Yesterday the leaders of the G-20 met to discuss how international cooperation could facilitate economic recovery as well as stymie similar crises in the future.
President Obama, who met one-on-one with several foreign leaders, is seeking to establish the United States as a leader within the group, restoring international confidence in the nation’s ability to usher in economic recovery.
The G-20 countries have already reached a general consensus to bolster the funds available to the International Monetary Fund as the recession deepens. Furthermore, most governments have advocated increased regulation of banks, hedge funds, and exotic derivatives.
The greatest split lies in the divide between those countries that propose stimulus and those that support more advanced global regulation as the vehicle by which the world will reemerge from economic turbulence.
President Obama has advocated an immediate and robust global stimulus to increase consumer demand around the globe, and has found steadfast allies in both Britain and Japan.

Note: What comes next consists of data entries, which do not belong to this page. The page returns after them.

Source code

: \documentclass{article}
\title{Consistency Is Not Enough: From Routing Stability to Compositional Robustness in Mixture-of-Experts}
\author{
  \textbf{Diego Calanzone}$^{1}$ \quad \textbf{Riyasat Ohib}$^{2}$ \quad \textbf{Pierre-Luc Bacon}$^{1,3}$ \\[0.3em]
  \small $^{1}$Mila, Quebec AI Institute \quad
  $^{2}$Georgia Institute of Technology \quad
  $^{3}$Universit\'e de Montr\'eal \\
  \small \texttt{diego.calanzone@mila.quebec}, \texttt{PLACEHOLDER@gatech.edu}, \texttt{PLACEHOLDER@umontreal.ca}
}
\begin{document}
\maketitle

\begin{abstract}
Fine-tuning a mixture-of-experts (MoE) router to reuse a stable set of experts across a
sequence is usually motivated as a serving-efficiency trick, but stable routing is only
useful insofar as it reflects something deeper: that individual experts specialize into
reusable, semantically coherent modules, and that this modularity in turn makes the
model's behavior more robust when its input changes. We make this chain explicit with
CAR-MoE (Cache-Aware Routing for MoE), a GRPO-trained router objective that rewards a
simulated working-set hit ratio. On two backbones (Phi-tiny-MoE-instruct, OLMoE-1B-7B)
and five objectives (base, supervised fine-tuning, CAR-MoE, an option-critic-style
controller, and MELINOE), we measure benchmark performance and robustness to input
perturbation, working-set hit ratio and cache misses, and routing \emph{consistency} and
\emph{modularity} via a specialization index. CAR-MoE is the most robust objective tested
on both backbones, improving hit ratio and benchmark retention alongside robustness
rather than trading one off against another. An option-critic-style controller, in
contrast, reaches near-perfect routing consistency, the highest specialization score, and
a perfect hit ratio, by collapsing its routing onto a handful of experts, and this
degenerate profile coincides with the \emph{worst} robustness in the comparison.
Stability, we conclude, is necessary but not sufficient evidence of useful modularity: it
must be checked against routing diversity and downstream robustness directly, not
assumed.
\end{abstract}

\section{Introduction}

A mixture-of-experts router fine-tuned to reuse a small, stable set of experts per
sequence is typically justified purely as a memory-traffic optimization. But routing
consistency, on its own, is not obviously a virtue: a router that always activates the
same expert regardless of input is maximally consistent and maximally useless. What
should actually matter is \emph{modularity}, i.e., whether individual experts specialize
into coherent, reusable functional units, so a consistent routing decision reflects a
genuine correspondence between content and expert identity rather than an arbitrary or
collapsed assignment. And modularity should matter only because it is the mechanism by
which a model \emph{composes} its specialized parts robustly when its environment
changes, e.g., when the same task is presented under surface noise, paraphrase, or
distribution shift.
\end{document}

The difficulty, however, will be persuading France and Germany that increased stimulus will have a favorable effect even on the countries of the European Union, which already boast established and expensive public social services.
BRITAIN
President Obama and British Prime Minister Gordon Brown have both established their emphasis on increased global stimulus over increased regulation. This week, Brown proposed an increased $100 billion to stimulate global trade, a position shared by the United States. Like the United States, Britain favors increased regulation of the financial services industry but rejects the proposal for an international global regulatory agency or czar, supporting instead the establishment of domestically oriented “systemic risk” regulators.
JAPAN
Having already enacted two unsuccessful stimuli to the tune of US $101 billion, Japan asserts its third attempt will be ready by mid-April. However, the nation will likely find itself hampered by mounting debt that will reach 197% GDP by next year. Prime Minister Taro Aso has indicated a willingness to align with the positions of the United States and Britain, favoring increased and immediate global stimulus and an increase of nationally monitored financial regulation. Finance Minister Kaoru Yosano has additionally expressed a desire to curb deflationary pressure, a view that contrasts with the inflationary concerns of several BRIC (Brazil-Russia-India-China) nations.
BRAZIL
President Lula seeks an increased role for both Brazil and other emerging economies across the globe. Brazil has advocated the increased involvement of both Brazil and India in the World Bank and International Monetary Fund. Lula blames the exacerbated losses of emerging economies in the global downturn on the lack of credit available to developing economies. In addition, Brazil has voiced moderate support of China’s proposal to establish an international currency to replace the dollar as the primary instrument of foreign trade.
INDIA
India has demonstrated a greater willingness to ally with the United States and has not embraced the notion of a global currency or centralized bank. India has been particularly vocal in its intention to avoid protectionist tendencies, pledging to “to avoid protectionism in the trade of both goods and services.” Having experienced tremendous economic growth as a result of foreign outsourcing, India hopes to dissuade foreign governments from protectionist legislation that would discourage outsourcing.
CHINA
China has remained the most isolated of any major economy from the effects of the global downturn, and as a result, is poised to be a significant power-broker. China has advocated the increased involvement of developing economies in the International Monetary Fund, and supports the largely unchallenged increase in IMF funding. More controversial, however, has been China’s proposal for an international reserve currency to replace the US dollar as the dominant medium of trade. The United States and Britain have both rejected the proposal, while fellow BRIC nations Brazil and Russia have both expressed support.
RUSSIA
Russia has been particularly hard-hit by the economic crisis. Despite losing 30% of its value and battling high inflation and staggering unemployment, Russia’s minimal debt and lack of exposure to US toxic assets means that it may be in a more favorable position going forward than other G-20 nations. Russia has allied with other BRIC nations and joined them in their call for the increased involvement of developing economies in the financial system. President Obama met with Russian President Medvedev, who also expressed regret about the “drifting” Russian-American relations of the past eight years.
GERMANY AND FRANCE
The two European Union governments have positioned themselves as inextricably linked in the current economic crisis. German Chancellor Angela Merkel said the two countries “defend a totally identical position.” Both countries prove the greatest obstacle to consensus as proponents of increased regulation, not stimulus, as the necessary course of action beyond the G-20. Germany and France advocate an increase of global regulation which would reach inside the United States financial framework. Both President Sarkozy of Frances and Merkel have joined in staunch opposition to President Obama and Prime Minister Brown’s support for further stimulus. Germany and France may find common ground with the United States, however, in their support of certain regulatory policies. A focus on the elimination of tax havens, alongside increased regulation of exotic derivatives and hedge funds, may enable cooperation between the two countries.
Popularity: 1% [?]
Would you like to join in the discussion? Comments
Have something to add?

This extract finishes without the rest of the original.